SALARINO. – Vous n'êtes pas amoureux non plus? En ce cas, souffrez qu'on vous dise que vous êtes triste, parce que vous n'êtes pas gai; et il vous serait tout aussi aisé de rire, de danser, et de dire que vous êtes gai, parce que vous n'êtes pas triste. Par Janus au double visage, la nature forme quelquefois d'étranges personnages; les uns ne laissant jamais qu'entrevoir leurs yeux à travers leurs paupières à demi fermées et riant comme des perroquets, à la vue d'un joueur de cornemuse; et d'autres, d'une mine si renfrognée, qu'ils ne montreraient pas seulement leurs dents en façon de sourire, quand Nestor en personne jurerait que la plaisanterie est de nature à faire rire.

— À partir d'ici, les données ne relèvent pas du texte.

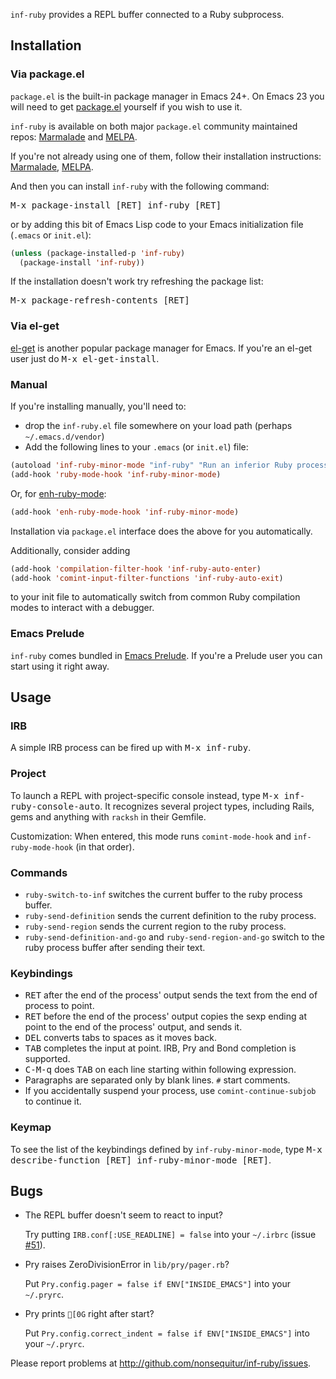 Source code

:`inf-ruby` provides a REPL buffer connected to a Ruby subprocess.

## Installation

### Via package.el

`package.el` is the built-in package manager in Emacs 24+. On Emacs 23
you will need to get [package.el](http://bit.ly/pkg-el23) yourself if you wish to use it.

`inf-ruby` is available on both major `package.el` community
maintained repos:
[Marmalade](http://marmalade-repo.org/packages/inf-ruby) and
[MELPA](https://melpa.org/#/inf-ruby).

If you're not already using one of them, follow their installation instructions:
[Marmalade](http://marmalade-repo.org/),
[MELPA](https://melpa.org/#/getting-started).

And then you can install `inf-ruby` with the following command:

<kbd>M-x package-install [RET] inf-ruby [RET]</kbd>

or by adding this bit of Emacs Lisp code to your Emacs initialization file (`.emacs` or `init.el`):

```lisp
(unless (package-installed-p 'inf-ruby)
  (package-install 'inf-ruby))
```

If the installation doesn't work try refreshing the package list:

<kbd>M-x package-refresh-contents [RET]</kbd>

### Via el-get

[el-get](https://github.com/dimitri/el-get) is another popular package manager for Emacs.
If you're an el-get user just do <kbd>M-x el-get-install</kbd>.

### Manual

If you're installing manually, you'll need to:

* drop the `inf-ruby.el` file somewhere on your load path (perhaps `~/.emacs.d/vendor`)
* Add the following lines to your `.emacs` (or `init.el`) file:

```lisp
(autoload 'inf-ruby-minor-mode "inf-ruby" "Run an inferior Ruby process" t)
(add-hook 'ruby-mode-hook 'inf-ruby-minor-mode)
```

Or, for [enh-ruby-mode](https://github.com/zenspider/enhanced-ruby-mode):

```lisp
(add-hook 'enh-ruby-mode-hook 'inf-ruby-minor-mode)
```

Installation via `package.el` interface does the above for you
automatically.

Additionally, consider adding

```lisp
(add-hook 'compilation-filter-hook 'inf-ruby-auto-enter)
(add-hook 'comint-input-filter-functions 'inf-ruby-auto-exit)
```

to your init file to automatically switch from common Ruby compilation
modes to interact with a debugger.

### Emacs Prelude

`inf-ruby` comes bundled in
[Emacs Prelude](https://github.com/bbatsov/prelude). If you're a
Prelude user you can start using it right away.

## Usage

### IRB
A simple IRB process can be fired up with <kbd>M-x inf-ruby</kbd>.

### Project
To launch a REPL with project-specific console instead, type <kbd>M-x inf-ruby-console-auto</kbd>.
It recognizes several project types, including Rails, gems and anything with `racksh` in their Gemfile.

Customization: When entered, this mode runs `comint-mode-hook` and
`inf-ruby-mode-hook` (in that order).

### Commands

* `ruby-switch-to-inf` switches the current buffer to the ruby process buffer.
* `ruby-send-definition` sends the current definition to the ruby process.
* `ruby-send-region` sends the current region to the ruby process.
* `ruby-send-definition-and-go` and `ruby-send-region-and-go` switch to the ruby process buffer after sending their text.

### Keybindings

* <kbd>RET</kbd> after the end of the process' output sends the text from the
end of process to point.
* <kbd>RET</kbd> before the end of the process' output copies the sexp ending at point
to the end of the process' output, and sends it.
* <kbd>DEL</kbd> converts tabs to spaces as it moves back.
* <kbd>TAB</kbd> completes the input at point. IRB, Pry and Bond completion is supported.
* <kbd>C-M-q</kbd> does <kbd>TAB</kbd> on each line starting within following expression.
* Paragraphs are separated only by blank lines.  `#` start comments.
* If you accidentally suspend your process, use
`comint-continue-subjob` to continue it.

### Keymap

To see the list of the keybindings defined by `inf-ruby-minor-mode`,
type <kbd>M-x describe-function [RET] inf-ruby-minor-mode [RET]</kbd>.

## Bugs

* The REPL buffer doesn't seem to react to input?

  Try putting `IRB.conf[:USE_READLINE] = false` into your `~/.irbrc`
  (issue [#51](https://github.com/nonsequitur/inf-ruby/issues/51)).

* Pry raises ZeroDivisionError in `lib/pry/pager.rb`?

  Put `Pry.config.pager = false if ENV["INSIDE_EMACS"]` into your `~/.pryrc`.

* Pry prints `[0G` right after start?

  Put `Pry.config.correct_indent = false if ENV["INSIDE_EMACS"]` into your `~/.pryrc`.

Please report problems at <http://github.com/nonsequitur/inf-ruby/issues>.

SALANIO-Voici Bassanio, votre noble allié, avec Gratiano et Lorenzo. Adieu, nous vous laissons en meilleure compagnie.
SALARINO. – Je serais volontiers resté jusqu'à ce que je vous eusse rendu joyeux, si de plus dignes ne m'avaient prévenu.
ANTONIO. – Vous avez une grande place dans mon affection; mais je suppose que vos affaires vous appellent, et que vous saisissez l'occasion de nous quitter.

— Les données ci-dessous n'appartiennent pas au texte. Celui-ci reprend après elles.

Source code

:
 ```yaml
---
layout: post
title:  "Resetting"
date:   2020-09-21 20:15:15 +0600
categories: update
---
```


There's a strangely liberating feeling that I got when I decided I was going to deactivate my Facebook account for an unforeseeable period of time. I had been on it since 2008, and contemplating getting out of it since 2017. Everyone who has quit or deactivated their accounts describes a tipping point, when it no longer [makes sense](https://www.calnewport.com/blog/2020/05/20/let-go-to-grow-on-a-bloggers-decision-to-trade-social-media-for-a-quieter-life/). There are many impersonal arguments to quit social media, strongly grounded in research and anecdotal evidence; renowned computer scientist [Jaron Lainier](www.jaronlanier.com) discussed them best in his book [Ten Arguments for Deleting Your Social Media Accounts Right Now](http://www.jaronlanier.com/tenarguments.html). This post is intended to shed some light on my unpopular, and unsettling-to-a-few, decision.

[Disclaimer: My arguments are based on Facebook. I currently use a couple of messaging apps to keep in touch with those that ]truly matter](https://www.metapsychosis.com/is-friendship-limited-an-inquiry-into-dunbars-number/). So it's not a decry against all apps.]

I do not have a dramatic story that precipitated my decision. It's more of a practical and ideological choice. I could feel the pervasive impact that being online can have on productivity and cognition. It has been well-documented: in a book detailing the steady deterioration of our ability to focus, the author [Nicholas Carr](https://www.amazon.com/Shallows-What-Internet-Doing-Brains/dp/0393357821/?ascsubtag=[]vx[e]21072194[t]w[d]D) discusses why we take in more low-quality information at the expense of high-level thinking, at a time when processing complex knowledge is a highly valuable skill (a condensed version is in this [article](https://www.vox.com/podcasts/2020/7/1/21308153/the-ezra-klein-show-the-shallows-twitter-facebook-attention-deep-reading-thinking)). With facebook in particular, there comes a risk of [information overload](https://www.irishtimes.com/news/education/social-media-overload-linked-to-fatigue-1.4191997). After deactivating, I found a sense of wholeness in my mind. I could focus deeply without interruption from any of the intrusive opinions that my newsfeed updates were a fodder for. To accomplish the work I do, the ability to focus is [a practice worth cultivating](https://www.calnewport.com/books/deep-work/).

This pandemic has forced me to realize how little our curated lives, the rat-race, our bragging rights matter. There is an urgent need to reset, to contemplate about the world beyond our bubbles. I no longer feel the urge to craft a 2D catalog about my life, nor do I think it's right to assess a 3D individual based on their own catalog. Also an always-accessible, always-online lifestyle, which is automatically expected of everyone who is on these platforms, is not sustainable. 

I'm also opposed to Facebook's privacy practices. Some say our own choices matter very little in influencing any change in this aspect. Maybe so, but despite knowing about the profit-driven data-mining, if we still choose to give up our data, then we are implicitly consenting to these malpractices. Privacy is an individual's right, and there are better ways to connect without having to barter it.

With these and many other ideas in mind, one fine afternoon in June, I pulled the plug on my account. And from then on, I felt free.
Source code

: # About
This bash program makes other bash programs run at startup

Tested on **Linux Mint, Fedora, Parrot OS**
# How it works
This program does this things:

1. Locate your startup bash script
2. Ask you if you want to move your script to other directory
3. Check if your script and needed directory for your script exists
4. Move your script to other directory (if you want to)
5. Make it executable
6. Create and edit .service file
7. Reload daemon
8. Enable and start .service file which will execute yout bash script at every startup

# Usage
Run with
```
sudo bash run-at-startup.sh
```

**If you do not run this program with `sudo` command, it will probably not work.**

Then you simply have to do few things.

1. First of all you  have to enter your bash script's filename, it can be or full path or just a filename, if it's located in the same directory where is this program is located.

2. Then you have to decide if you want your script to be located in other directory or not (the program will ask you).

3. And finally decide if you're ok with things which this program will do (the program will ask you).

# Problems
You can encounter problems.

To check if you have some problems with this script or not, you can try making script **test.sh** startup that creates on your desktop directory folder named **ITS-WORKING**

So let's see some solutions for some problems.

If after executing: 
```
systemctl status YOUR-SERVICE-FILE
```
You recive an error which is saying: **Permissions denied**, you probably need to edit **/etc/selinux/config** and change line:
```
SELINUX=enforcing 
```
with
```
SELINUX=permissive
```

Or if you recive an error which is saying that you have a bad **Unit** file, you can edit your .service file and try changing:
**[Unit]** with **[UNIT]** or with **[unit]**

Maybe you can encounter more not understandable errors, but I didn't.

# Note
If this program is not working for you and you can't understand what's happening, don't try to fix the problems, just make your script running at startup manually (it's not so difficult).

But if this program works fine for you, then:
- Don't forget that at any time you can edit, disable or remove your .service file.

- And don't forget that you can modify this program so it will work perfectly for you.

SALARINO. – Bonjour, mes bons seigneurs.
BASSANIO. – Dites-moi tous deux, mes bons seigneurs, quand rirons-nous? Répondez: quand? Vous devenez excessivement rares. Cela durera-t-il?
SALARINO. – Nous nous ferons un plaisir de prendre votre temps.
LORENZO. – Seigneur Bassanio, puisque vous voilà avec Antonio, nous allons vous laisser ensemble. Mais à l'heure du dîner, souvenez-vous, je vous prie, du lieu de notre rendez-vous.
BASSANIO. – Je n'y manquerai pas.
GRATIANO. – Vous n'avez pas bon visage, seigneur Antonio. Tenez, vous avez trop d'affaires en ce monde; c'est en perdre les avantages que de les acheter par trop de soins. Vous êtes étonnamment changé; croyez-moi.
ANTONIO. – Je prends le monde pour ce qu'il est, Gratiano: un théâtre où chacun doit jouer son rôle; le mien est d'être triste.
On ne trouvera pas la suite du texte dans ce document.